生鮮食品が揃う地元の「市場」の変わった光景

南米各国の町には必ずと言っていいほど、「メルカド」と呼ばれる市場があり、地元で採れた野菜や肉、魚が売られ、一画には併設された日用品売り場や食堂があり、たくさんの人で毎日にぎわっています。エクアドル第三の都市「クエンカ」は歴史的な景観が残る世界遺産の町ですが、この町にあるメルカド「10月10日市場」では、他の町のメルカドとは異なった不思議な姿を見かけました。

「悪い病気は全部、卵に移れー」と、唱えているかも 「悪い病気は全部、卵に移れー」と、唱えているかも

ドリンクスタンドに積み上げられた卵

メルカドの食堂にはドリンクコーナーがあり、新鮮な野菜や果物のジュースを飲める店が並んでいます。ここで見かけたのが、山積みになった卵。種類はうずら、鶏、そして鶏の卵の3〜4倍あるダチョウの卵のようなサイズが置かれてありました。日本以外の国ではほとんど生卵は食べません。ましてや、いつ生まれた卵かわからないので、実際に注文するのは怖くてできません。
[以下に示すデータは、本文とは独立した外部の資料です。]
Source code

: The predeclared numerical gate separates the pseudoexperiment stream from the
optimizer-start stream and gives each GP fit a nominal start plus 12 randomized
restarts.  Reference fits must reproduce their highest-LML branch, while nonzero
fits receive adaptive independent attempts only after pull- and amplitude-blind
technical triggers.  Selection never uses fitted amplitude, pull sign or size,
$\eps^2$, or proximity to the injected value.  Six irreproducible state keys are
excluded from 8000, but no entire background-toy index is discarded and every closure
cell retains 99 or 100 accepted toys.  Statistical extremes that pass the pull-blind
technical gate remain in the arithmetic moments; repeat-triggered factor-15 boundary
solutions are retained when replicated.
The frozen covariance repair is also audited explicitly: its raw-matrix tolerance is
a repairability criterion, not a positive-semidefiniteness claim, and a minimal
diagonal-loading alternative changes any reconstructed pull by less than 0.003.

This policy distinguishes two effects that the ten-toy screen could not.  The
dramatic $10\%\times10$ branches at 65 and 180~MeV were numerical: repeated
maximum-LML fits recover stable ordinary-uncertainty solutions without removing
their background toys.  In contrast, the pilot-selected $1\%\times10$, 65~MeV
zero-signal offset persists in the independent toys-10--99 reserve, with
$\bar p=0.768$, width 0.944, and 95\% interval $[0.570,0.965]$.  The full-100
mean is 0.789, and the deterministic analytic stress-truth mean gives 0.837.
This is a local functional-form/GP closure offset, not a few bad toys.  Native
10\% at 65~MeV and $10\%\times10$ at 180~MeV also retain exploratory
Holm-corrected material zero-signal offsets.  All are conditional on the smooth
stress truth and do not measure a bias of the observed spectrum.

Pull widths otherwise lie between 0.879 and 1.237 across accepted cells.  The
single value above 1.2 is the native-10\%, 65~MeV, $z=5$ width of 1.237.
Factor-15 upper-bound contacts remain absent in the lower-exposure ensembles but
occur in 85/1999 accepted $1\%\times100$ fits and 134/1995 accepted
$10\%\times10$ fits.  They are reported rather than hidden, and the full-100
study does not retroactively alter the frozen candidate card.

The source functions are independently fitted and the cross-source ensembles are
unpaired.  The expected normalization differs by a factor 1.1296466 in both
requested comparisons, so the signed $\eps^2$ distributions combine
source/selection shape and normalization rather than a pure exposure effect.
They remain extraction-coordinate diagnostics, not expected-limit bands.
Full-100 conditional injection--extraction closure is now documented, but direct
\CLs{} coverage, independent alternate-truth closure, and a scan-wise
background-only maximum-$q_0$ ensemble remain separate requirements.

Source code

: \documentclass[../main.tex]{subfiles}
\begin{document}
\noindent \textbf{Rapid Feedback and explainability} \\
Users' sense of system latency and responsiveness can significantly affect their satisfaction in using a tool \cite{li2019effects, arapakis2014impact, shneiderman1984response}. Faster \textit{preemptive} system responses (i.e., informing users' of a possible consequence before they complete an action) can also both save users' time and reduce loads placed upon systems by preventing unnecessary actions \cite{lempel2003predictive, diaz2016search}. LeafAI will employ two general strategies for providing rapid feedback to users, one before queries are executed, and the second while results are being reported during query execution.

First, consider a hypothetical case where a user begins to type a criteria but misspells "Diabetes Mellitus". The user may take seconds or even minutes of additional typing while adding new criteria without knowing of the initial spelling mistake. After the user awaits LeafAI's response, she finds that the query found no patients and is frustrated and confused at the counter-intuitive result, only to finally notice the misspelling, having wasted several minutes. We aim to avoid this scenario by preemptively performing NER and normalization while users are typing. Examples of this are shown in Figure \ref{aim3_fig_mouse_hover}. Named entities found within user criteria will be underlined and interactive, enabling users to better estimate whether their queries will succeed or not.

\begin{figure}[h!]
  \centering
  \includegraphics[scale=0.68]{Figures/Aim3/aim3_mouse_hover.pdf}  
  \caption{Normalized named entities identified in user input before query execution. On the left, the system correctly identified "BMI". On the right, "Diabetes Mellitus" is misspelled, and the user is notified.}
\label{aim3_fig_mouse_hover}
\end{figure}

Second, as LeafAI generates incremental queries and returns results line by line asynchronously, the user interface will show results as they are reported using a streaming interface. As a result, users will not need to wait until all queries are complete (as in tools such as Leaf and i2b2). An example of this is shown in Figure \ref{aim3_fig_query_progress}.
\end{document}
一体、どういう風に提供されるのか、謎です。

卵を握ったインディヘナの女性たち

この市場にある壊れたエスカレーター辺りで、不思議な光景を目の当たりにしました。椅子に腰かけたインディヘナの女性が子供を抱きかかえ、子供の体中をさすっているのです。インディヘナとはアンデス山脈周辺の原住民族の服装、ヘアスタイルをした人々のことです。よく見ると、さすっている手には卵が握られていました。一部始終を観察してみると、女性は卵をこすりつけるように子供または大人の体をさすっているのです。

病や悪い気を卵に吸わせている?

子供へは体全体に卵をこすりつけているのですが、大人の場合、頭や腰、お腹を集中的にこすりつけていました。おそらく、何らかの身体の異常がある箇所へのお祓い(まじない?)のようです。子供に対しては無病息災を祈っているのかもしれません。卵は処置(?)が終わるとそのまま捨てられていました。エクアドル南部のクエンカ、他のアンデス地方と少し異なる文化があるようです。まだまだ知られざる習慣を探しに行ってみましょう。